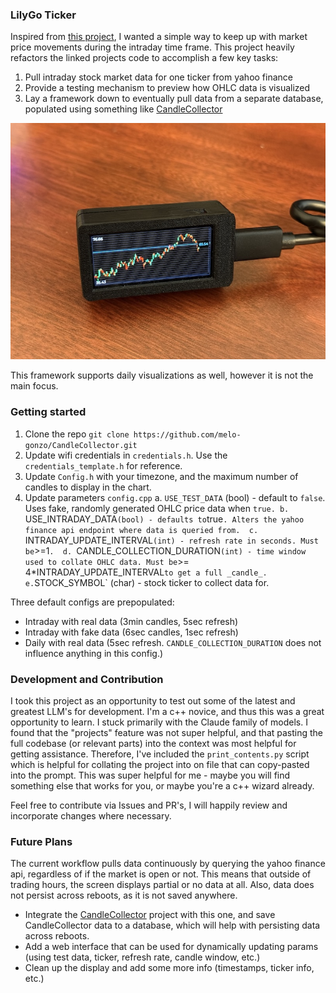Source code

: ### LilyGo Ticker
Inspired from [this project](https://github.com/nishad2m8/BTC-Ticker), I wanted a simple way to keep up with market price movements during the intraday time frame. This project heavily refactors the linked projects code to accomplish a few key tasks:
1. Pull intraday stock market data for one ticker from yahoo finance
2. Provide a testing mechanism to preview how OHLC data is visualized
3. Lay a framework down to eventually pull data from a separate database, populated using something like [CandleCollector](https://github.com/melo-gonzo/CandleCollector)

![image](IMG_0026.JPG)

This framework supports daily visualizations as well, however it is not the main focus.

### Getting started
1. Clone the repo
`git clone https://github.com/melo-gonzo/CandleCollector.git`
2. Update wifi credentials in `credentials.h`. Use the `credentials_template.h` for reference. 
3. Update `Config.h` with your timezone, and the maximum number of candles to display in the chart.
4. Update parameters `config.cpp`
    a. `USE_TEST_DATA` (bool) - default to `false`. Uses fake, randomly generated OHLC price data when `true.
    b. `USE_INTRADAY_DATA` (bool) - defaults to `true`. Alters the yahoo finance api endpoint where data is queried from. 
    c. `INTRADAY_UPDATE_INTERVAL` (int) - refresh rate in seconds. Must be `>=1`. 
    d. `CANDLE_COLLECTION_DURATION` (int) - time window used to collate OHLC data. Must be `>= 4*INTRADAY_UPDATE_INTERVAL` to get a full _candle_. 
    e. `STOCK_SYMBOL` (char) - stock ticker to collect data for. 

Three default configs are prepopulated:
- Intraday with real data (3min candles, 5sec refresh)
- Intraday with fake data (6sec candles, 1sec refresh)
- Daily with real data (5sec refresh. `CANDLE_COLLECTION_DURATION` does not influence anything in this config.)

### Development and Contribution
I took this project as an opportunity to test out some of the latest and greatest LLM's for development. I'm a c++ novice, and thus this was a great opportunity to learn. I stuck primarily with the Claude family of models. I found that the "projects" feature was not super helpful, and that pasting the full codebase (or relevant parts) into the context was most helpful for getting assistance. Therefore, I've included the `print_contents.py` script which is helpful for collating the project into on file that can copy-pasted into the prompt. This was super helpful for me - maybe you will find something else that works for you, or maybe you're a c++ wizard already.

Feel free to contribute via Issues and PR's, I will happily review and incorporate changes where necessary.

### Future Plans
The current workflow pulls data continuously by querying the yahoo finance api, regardless of if the market is open or not. This means that outside of trading hours, the screen displays partial or no data at all. Also, data does not persist across reboots, as it is not saved anywhere.
* Integrate the [CandleCollector](https://github.com/melo-gonzo/CandleCollector) project with this one, and save CandleCollector data to a database, which will help with persisting data across reboots.
* Add a web interface that can be used for dynamically updating params (using test data, ticker, refresh rate, candle window, etc.)
* Clean up the display and add some more info (timestamps, ticker info, etc.)

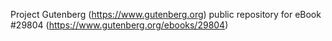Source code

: Project Gutenberg (https://www.gutenberg.org) public repository for eBook #29804 (https://www.gutenberg.org/ebooks/29804)
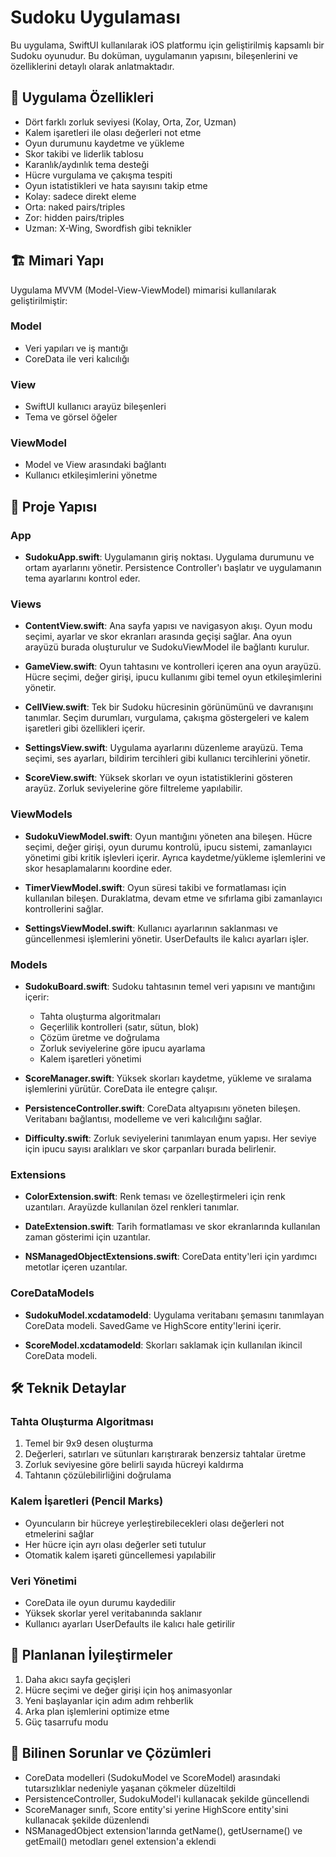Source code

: # Sudoku Uygulaması

Bu uygulama, SwiftUI kullanılarak iOS platformu için geliştirilmiş kapsamlı bir Sudoku oyunudur. Bu doküman, uygulamanın yapısını, bileşenlerini ve özelliklerini detaylı olarak anlatmaktadır.

## 📱 Uygulama Özellikleri

- Dört farklı zorluk seviyesi (Kolay, Orta, Zor, Uzman)
- Kalem işaretleri ile olası değerleri not etme
- Oyun durumunu kaydetme ve yükleme
- Skor takibi ve liderlik tablosu
- Karanlık/aydınlık tema desteği
- Hücre vurgulama ve çakışma tespiti
- Oyun istatistikleri ve hata sayısını takip etme
- Kolay: sadece direkt eleme
- Orta: naked pairs/triples
- Zor: hidden pairs/triples
- Uzman: X-Wing, Swordfish gibi teknikler


## 🏗️ Mimari Yapı

Uygulama MVVM (Model-View-ViewModel) mimarisi kullanılarak geliştirilmiştir:

### Model
- Veri yapıları ve iş mantığı
- CoreData ile veri kalıcılığı

### View
- SwiftUI kullanıcı arayüz bileşenleri
- Tema ve görsel öğeler

### ViewModel
- Model ve View arasındaki bağlantı
- Kullanıcı etkileşimlerini yönetme

## 📂 Proje Yapısı

### App
- **SudokuApp.swift**: Uygulamanın giriş noktası. Uygulama durumunu ve ortam ayarlarını yönetir. Persistence Controller'ı başlatır ve uygulamanın tema ayarlarını kontrol eder.

### Views
- **ContentView.swift**: Ana sayfa yapısı ve navigasyon akışı. Oyun modu seçimi, ayarlar ve skor ekranları arasında geçişi sağlar. Ana oyun arayüzü burada oluşturulur ve SudokuViewModel ile bağlantı kurulur.
  
- **GameView.swift**: Oyun tahtasını ve kontrolleri içeren ana oyun arayüzü. Hücre seçimi, değer girişi, ipucu kullanımı gibi temel oyun etkileşimlerini yönetir.
  
- **CellView.swift**: Tek bir Sudoku hücresinin görünümünü ve davranışını tanımlar. Seçim durumları, vurgulama, çakışma göstergeleri ve kalem işaretleri gibi özellikleri içerir.
  
- **SettingsView.swift**: Uygulama ayarlarını düzenleme arayüzü. Tema seçimi, ses ayarları, bildirim tercihleri gibi kullanıcı tercihlerini yönetir.
  
- **ScoreView.swift**: Yüksek skorları ve oyun istatistiklerini gösteren arayüz. Zorluk seviyelerine göre filtreleme yapılabilir.

### ViewModels
- **SudokuViewModel.swift**: Oyun mantığını yöneten ana bileşen. Hücre seçimi, değer girişi, oyun durumu kontrolü, ipucu sistemi, zamanlayıcı yönetimi gibi kritik işlevleri içerir. Ayrıca kaydetme/yükleme işlemlerini ve skor hesaplamalarını koordine eder.
  
- **TimerViewModel.swift**: Oyun süresi takibi ve formatlaması için kullanılan bileşen. Duraklatma, devam etme ve sıfırlama gibi zamanlayıcı kontrollerini sağlar.
  
- **SettingsViewModel.swift**: Kullanıcı ayarlarının saklanması ve güncellenmesi işlemlerini yönetir. UserDefaults ile kalıcı ayarları işler.

### Models
- **SudokuBoard.swift**: Sudoku tahtasının temel veri yapısını ve mantığını içerir:
  - Tahta oluşturma algoritmaları
  - Geçerlilik kontrolleri (satır, sütun, blok)
  - Çözüm üretme ve doğrulama
  - Zorluk seviyelerine göre ipucu ayarlama
  - Kalem işaretleri yönetimi
  
- **ScoreManager.swift**: Yüksek skorları kaydetme, yükleme ve sıralama işlemlerini yürütür. CoreData ile entegre çalışır.
  
- **PersistenceController.swift**: CoreData altyapısını yöneten bileşen. Veritabanı bağlantısı, modelleme ve veri kalıcılığını sağlar.
  
- **Difficulty.swift**: Zorluk seviyelerini tanımlayan enum yapısı. Her seviye için ipucu sayısı aralıkları ve skor çarpanları burada belirlenir.

### Extensions
- **ColorExtension.swift**: Renk teması ve özelleştirmeleri için renk uzantıları. Arayüzde kullanılan özel renkleri tanımlar.
  
- **DateExtension.swift**: Tarih formatlaması ve skor ekranlarında kullanılan zaman gösterimi için uzantılar.
  
- **NSManagedObjectExtensions.swift**: CoreData entity'leri için yardımcı metotlar içeren uzantılar.

### CoreDataModels
- **SudokuModel.xcdatamodeld**: Uygulama veritabanı şemasını tanımlayan CoreData modeli. SavedGame ve HighScore entity'lerini içerir.
  
- **ScoreModel.xcdatamodeld**: Skorları saklamak için kullanılan ikincil CoreData modeli.

## 🛠️ Teknik Detaylar

### Tahta Oluşturma Algoritması
1. Temel bir 9x9 desen oluşturma
2. Değerleri, satırları ve sütunları karıştırarak benzersiz tahtalar üretme
3. Zorluk seviyesine göre belirli sayıda hücreyi kaldırma
4. Tahtanın çözülebilirliğini doğrulama

### Kalem İşaretleri (Pencil Marks)
- Oyuncuların bir hücreye yerleştirebilecekleri olası değerleri not etmelerini sağlar
- Her hücre için ayrı olası değerler seti tutulur
- Otomatik kalem işareti güncellemesi yapılabilir

### Veri Yönetimi
- CoreData ile oyun durumu kaydedilir
- Yüksek skorlar yerel veritabanında saklanır
- Kullanıcı ayarları UserDefaults ile kalıcı hale getirilir

## 🚀 Planlanan İyileştirmeler

1. Daha akıcı sayfa geçişleri
2. Hücre seçimi ve değer girişi için hoş animasyonlar
3. Yeni başlayanlar için adım adım rehberlik
4. Arka plan işlemlerini optimize etme
5. Güç tasarrufu modu

## 🐛 Bilinen Sorunlar ve Çözümleri

- CoreData modelleri (SudokuModel ve ScoreModel) arasındaki tutarsızlıklar nedeniyle yaşanan çökmeler düzeltildi
- PersistenceController, SudokuModel'i kullanacak şekilde güncellendi
- ScoreManager sınıfı, Score entity'si yerine HighScore entity'sini kullanacak şekilde düzenlendi
- NSManagedObject extension'larında getName(), getUsername() ve getEmail() metodları genel extension'a eklendi
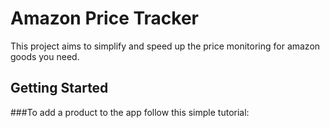 # Amazon Price Tracker

This project aims to simplify and speed up the price monitoring for amazon goods you need.

## Getting Started

###To add a product to the app follow this simple tutorial:



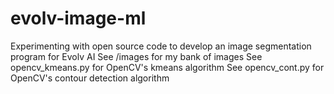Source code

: # evolv-image-ml
Experimenting with open source code to develop an image segmentation program for Evolv AI
See /images for my bank of images
See opencv_kmeans.py for OpenCV's kmeans algorithm
See opencv_cont.py for OpenCV's contour detection algorithm
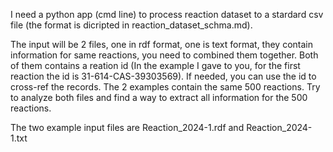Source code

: I need a python app (cmd line) to process reaction dataset to a stardard csv file (the format is dicripted in reaction_dataset_schma.md).

The input will be 2 files, one in rdf format, one is text format, they contain information for same reactions, you need to combined them together. Both of them contains a reation id (In the example I gave to you, for the first reaction the id is 31-614-CAS-39303569). If needed, you can use the id to cross-ref the records. The 2 examples contain the same 500 reactions. Try to analyze both files and find a way to extract all information for the 500 reactions. 

The two example input files are Reaction_2024-1.rdf and Reaction_2024-1.txt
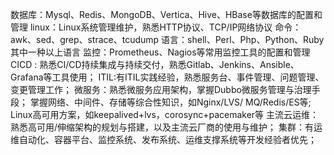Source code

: 数据库：Mysql、Redis、MongoDB、Vertica、Hive、HBase等数据库的配置和管理
linux：Linux系统管理维护，熟悉HTTP协议、TCP/IP网络协议
命令：awk、sed、grep、strace、tcudump
语言：shell、Perl、Php、Python、Ruby其中一种以上语言
监控：Prometheus、Nagios等常用监控工具的配置和管理
CICD : 熟悉CI/CD持续集成与持续交付，熟悉Gitlab、Jenkins、Ansible、Grafana等工具使用；
ITIL:有ITIL实践经验，熟悉服务台、事件管理、问题管理、变更管理工作； 
微服务：熟悉微服务应用架构，掌握Dubbo微服务管理与治理手段；
掌握网络、中间件、存储等综合性知识，如Nginx/LVS/
MQ/Redis/ES等; 
Linux高可用方案，如keepalived+lvs，corosync+pacemaker等
主流云运维：熟悉高可用/伸缩架构的规划与搭建，以及主流云厂商的使用与维护；
集群：有运维自动化、容器平台、监控系统、发布系统、运维支撑系统等开发经验者优先；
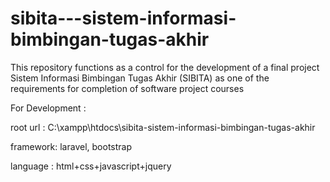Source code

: # sibita---sistem-informasi-bimbingan-tugas-akhir
This repository functions as a control for the development of a final project Sistem Informasi Bimbingan Tugas Akhir (SIBITA) as one of the requirements for completion of software project courses

For Development : 

root url : C:\xampp\htdocs\sibita-sistem-informasi-bimbingan-tugas-akhir

framework: laravel, bootstrap

language : html+css+javascript+jquery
• • • • • • •
### PROBLEM DETAILS
Where in the records above does the word "burada" appear? Copy each line that holds it.

### TASK RESULT
- **ContentView.swift**: Ana sayfa yapısı ve navigasyon akışı. Oyun modu seçimi, ayarlar ve skor ekranları arasında geçişi sağlar. Ana oyun arayüzü burada oluşturulur ve SudokuViewModel ile bağlantı kurulur.
- **Difficulty.swift**: Zorluk seviyelerini tanımlayan enum yapısı. Her seviye için ipucu sayısı aralıkları ve skor çarpanları burada belirlenir.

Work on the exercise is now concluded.